К концу первой недели Матисс втянулся в работу и трудился в декорационных мастерских на верхнем этаже складских помещений рынка Ковент-Гарден не покладая рук. Дягилев и хореограф спектакля Леонид Мясин навещали его ежедневно, проверяя, как движется работа, а заодно и успокаивали: Матисс работал с девяти утра до поздней ночи, но по-прежнему сомневался, подходят ли его идеи для театра. С Мясиным у Матисса сразу наладились добрые отношения, а раздражение Дягилевым то и дело сменялось восхищением. «Ты даже не можешь себе представить, что такое “Русские балеты”, — писал он жене, — это тебе не шутки: это целая организация, где каждый думает только о своей работе и ни о чем другом. Я даже не представлял, что такое бывает». Шестичасовое обсуждение эскизов завершило мучения художника. «Все очарованы, — написал Матисс домой 24 октября. — Остается только нарисовать все в нужном масштабе и сделать костюмы».
Он вернулся в Париж вместе с Дягилевым в начале ноября, чтобы найти опытных театральных костюмеров. Все как один сочли задумки Матисса ужасно трудоемкими и отказывались браться за работу. Лучшая во всей Франции мастерица заявила, что на одну только императорскую мантию у ее вышивальщиц уйдет три месяца. Сам Матисс так не считал. Он заявил, что спокойно сделает мантию всего за три дня: достаточно только разложить на полу красную материю, вырезать кусочки из золотой ткани и нарисовать на них императорских драконов. Кроме Поля Пуаре[183]

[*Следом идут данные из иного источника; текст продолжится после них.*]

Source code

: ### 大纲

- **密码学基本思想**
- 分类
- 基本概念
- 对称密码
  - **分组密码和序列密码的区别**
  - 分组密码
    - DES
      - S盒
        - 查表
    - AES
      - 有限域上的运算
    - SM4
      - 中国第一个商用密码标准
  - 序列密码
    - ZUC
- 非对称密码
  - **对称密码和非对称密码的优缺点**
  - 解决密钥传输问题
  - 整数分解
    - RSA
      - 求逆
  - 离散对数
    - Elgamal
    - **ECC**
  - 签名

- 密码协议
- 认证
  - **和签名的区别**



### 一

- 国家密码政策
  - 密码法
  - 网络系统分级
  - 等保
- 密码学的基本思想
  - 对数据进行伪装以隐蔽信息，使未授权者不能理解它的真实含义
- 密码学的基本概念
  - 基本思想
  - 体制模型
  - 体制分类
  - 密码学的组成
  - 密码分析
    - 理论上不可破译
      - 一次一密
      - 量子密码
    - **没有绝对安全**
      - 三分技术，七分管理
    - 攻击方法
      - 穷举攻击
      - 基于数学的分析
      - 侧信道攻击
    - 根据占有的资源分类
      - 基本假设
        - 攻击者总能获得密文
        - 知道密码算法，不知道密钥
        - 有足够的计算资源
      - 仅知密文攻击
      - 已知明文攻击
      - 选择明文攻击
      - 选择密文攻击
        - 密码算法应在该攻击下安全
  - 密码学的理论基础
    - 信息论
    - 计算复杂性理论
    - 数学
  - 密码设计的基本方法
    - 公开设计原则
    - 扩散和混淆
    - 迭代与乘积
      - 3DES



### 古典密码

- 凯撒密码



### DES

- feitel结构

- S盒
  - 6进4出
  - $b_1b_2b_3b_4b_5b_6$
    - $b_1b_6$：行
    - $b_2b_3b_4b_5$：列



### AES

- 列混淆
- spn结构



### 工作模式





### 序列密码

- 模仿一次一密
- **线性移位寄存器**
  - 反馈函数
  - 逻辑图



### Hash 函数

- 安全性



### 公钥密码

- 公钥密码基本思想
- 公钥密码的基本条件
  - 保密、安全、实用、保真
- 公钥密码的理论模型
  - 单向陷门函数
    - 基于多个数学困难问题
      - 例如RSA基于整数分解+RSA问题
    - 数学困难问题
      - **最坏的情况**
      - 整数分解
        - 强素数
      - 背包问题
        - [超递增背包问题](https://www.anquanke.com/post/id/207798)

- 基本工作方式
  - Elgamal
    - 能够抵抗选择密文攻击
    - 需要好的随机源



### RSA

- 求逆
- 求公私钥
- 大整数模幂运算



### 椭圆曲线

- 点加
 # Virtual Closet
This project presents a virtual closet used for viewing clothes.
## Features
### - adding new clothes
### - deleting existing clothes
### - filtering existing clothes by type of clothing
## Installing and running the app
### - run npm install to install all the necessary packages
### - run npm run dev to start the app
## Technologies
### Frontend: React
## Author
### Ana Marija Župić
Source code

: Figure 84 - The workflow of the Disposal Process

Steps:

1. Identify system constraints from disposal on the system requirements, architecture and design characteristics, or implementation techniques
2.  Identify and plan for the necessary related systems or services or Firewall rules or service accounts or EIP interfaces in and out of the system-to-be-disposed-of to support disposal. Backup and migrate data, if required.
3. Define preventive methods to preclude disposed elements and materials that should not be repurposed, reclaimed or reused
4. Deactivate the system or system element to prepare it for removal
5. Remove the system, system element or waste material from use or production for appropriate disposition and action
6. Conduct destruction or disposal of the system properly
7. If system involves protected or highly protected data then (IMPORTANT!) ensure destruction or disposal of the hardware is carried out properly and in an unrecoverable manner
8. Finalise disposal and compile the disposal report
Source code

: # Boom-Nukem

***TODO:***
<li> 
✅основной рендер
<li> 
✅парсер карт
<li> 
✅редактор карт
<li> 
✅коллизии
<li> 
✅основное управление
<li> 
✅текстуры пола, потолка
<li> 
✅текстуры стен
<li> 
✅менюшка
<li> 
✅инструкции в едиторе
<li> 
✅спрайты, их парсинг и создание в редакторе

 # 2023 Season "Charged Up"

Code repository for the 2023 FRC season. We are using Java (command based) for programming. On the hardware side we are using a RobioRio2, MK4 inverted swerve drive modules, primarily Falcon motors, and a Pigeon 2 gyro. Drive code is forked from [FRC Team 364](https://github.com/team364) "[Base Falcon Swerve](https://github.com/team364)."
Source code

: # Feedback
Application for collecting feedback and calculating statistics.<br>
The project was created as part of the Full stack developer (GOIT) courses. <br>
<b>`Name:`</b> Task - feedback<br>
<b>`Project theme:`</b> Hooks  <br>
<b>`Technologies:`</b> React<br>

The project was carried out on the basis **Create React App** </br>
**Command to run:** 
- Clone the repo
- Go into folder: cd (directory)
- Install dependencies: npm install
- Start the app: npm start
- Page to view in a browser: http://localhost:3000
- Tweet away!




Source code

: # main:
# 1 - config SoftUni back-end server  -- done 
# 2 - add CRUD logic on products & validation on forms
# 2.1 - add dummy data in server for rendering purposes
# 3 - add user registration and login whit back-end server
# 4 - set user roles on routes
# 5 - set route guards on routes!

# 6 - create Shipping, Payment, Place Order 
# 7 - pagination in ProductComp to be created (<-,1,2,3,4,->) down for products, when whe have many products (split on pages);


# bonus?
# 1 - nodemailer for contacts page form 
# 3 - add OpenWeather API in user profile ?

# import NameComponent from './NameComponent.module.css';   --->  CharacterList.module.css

, втянутого в эту авантюру Дягилевым, ни один из профессионалов не был готов мириться со столь чудовищными нарушениями законов высокой моды. Матисс выбрал рулон дорогого ярко-красного бархата и, не слушая возражений, что материя давно куплена («Вы мне уже показывали этот хлопковый бархат красного цвета, которого не существует в природе; это темный, мертвый бархат, который не звучит вообще!»), забрался на рабочий стол «как на большой трамплин» и начал прикладывать к ткани заранее вырезанные лоскутки золотой материи и попутно давать указания четырем-пяти помощникам Пуаре, какой куда следует приколоть и пришить. Гигантская мантия была закончена за два дня, о чем Матисс потом всегда с гордостью вспоминал. Тот же метод он использует двенадцать лет спустя, когда будет писать огромные панно для американского коллекционера Альфреда Барнса, а в конце жизни вернется к нему в витражах для капеллы в Вансе и вырезках из бумаги — своих удивительных декупажах.